March 7, 2011

The Enigma Machine Part I Polish Code Breakers

Poles Crack the Enigma (00:03:36m)



Original Logo of Enigma
The fundamental design of what was to become the famous Enigma Machine was in fact developed by four different inventors over a three year period. They all shared one thing in common, the vision of building a cipher machine using rotors to encrypt letters of the alphabet.

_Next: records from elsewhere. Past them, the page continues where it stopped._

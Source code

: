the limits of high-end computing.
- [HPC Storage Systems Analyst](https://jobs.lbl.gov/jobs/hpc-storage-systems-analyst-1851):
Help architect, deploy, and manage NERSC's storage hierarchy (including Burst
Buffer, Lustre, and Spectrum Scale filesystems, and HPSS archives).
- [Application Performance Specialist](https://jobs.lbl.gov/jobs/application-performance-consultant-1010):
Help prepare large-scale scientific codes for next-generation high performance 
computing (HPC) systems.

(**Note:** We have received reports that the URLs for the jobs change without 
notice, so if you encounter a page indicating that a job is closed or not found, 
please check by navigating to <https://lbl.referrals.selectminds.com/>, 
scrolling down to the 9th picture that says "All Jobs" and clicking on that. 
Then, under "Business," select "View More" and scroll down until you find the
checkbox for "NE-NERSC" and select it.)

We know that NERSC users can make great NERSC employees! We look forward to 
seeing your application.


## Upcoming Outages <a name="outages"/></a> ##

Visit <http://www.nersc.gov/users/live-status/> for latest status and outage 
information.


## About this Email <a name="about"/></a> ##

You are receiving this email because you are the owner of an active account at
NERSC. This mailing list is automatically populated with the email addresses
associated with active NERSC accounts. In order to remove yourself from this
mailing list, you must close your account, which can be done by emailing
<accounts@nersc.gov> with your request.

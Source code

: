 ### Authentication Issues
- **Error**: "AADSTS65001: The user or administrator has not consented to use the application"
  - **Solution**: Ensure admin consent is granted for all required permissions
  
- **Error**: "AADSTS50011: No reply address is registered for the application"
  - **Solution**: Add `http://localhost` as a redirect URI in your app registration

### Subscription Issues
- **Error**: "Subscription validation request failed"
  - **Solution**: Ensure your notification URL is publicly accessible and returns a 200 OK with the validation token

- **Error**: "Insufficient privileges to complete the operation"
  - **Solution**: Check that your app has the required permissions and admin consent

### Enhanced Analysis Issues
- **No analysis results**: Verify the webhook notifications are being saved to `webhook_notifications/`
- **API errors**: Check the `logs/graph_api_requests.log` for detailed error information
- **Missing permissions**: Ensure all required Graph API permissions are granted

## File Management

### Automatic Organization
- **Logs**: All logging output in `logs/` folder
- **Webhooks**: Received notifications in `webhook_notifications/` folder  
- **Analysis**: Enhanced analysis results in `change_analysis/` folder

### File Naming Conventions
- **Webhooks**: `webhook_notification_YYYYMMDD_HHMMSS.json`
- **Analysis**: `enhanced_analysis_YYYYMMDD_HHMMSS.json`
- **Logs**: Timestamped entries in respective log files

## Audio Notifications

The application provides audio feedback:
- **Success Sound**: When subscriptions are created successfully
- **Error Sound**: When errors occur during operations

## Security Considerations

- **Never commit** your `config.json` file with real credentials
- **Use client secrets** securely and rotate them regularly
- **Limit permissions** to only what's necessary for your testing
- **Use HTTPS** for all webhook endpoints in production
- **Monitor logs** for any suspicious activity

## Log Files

The first inventor was an American by the name of Edward H. Hebern (1917) who made the first patent claim, followed by Arthur Scherbius (Germany -1918), Hugo Koch (Netherlands-1919) and Arvid Gerhard Damm (Sweden -1919). Among the four only Scherbius found financial success with his machine.

Enigma Machine

Koch sought to promote his version of the Enigma for civilian, and commercial applications by which large companies could preserve their trade secrets in code.  Conversely,  Arthur Scherbius, a Berlin engineer envisaged military applications for his design and started a company to manufacture and sell  what he called the Enigma. By 1926 every German army division, ship, and submarine had an Enigma, and through the next twenty years its design was improved many times over and its function made much more complex. By the end of World War II, there was estimated to have been up to 120,000 Enigma machines in use by the German Wermacht.
 
As early as mid 1928, the Poles had been able to purchase a commercial model of the Enigma and began studying its' components.Soon after they began to make their first attempts at breaking the German ciphers. Messages were being intercepted by four Polish ELINT stations, in Warsaw, Starogard near Gdansk (or then Danzig), in Poznan and in Krzeslawice near Cracow.


University of Poznan
When their early attempts proved unsuccessful, the Poles realized that the ciphers would be difficult to break. The Ciphers Office (Biuro Szyfrów) of the Polish Army's General Staff sought the help of mathematicians, and in January 1929 they approached the Dean of the Department of Mathematics, Professor Zdzislaw Krygowski at the University of Poznan. The Dean submitted a list recommending some of his highest graduating students and twenty of them began working at the Ciphers Office,later graduating from a cryptography course that was also offered by that Office.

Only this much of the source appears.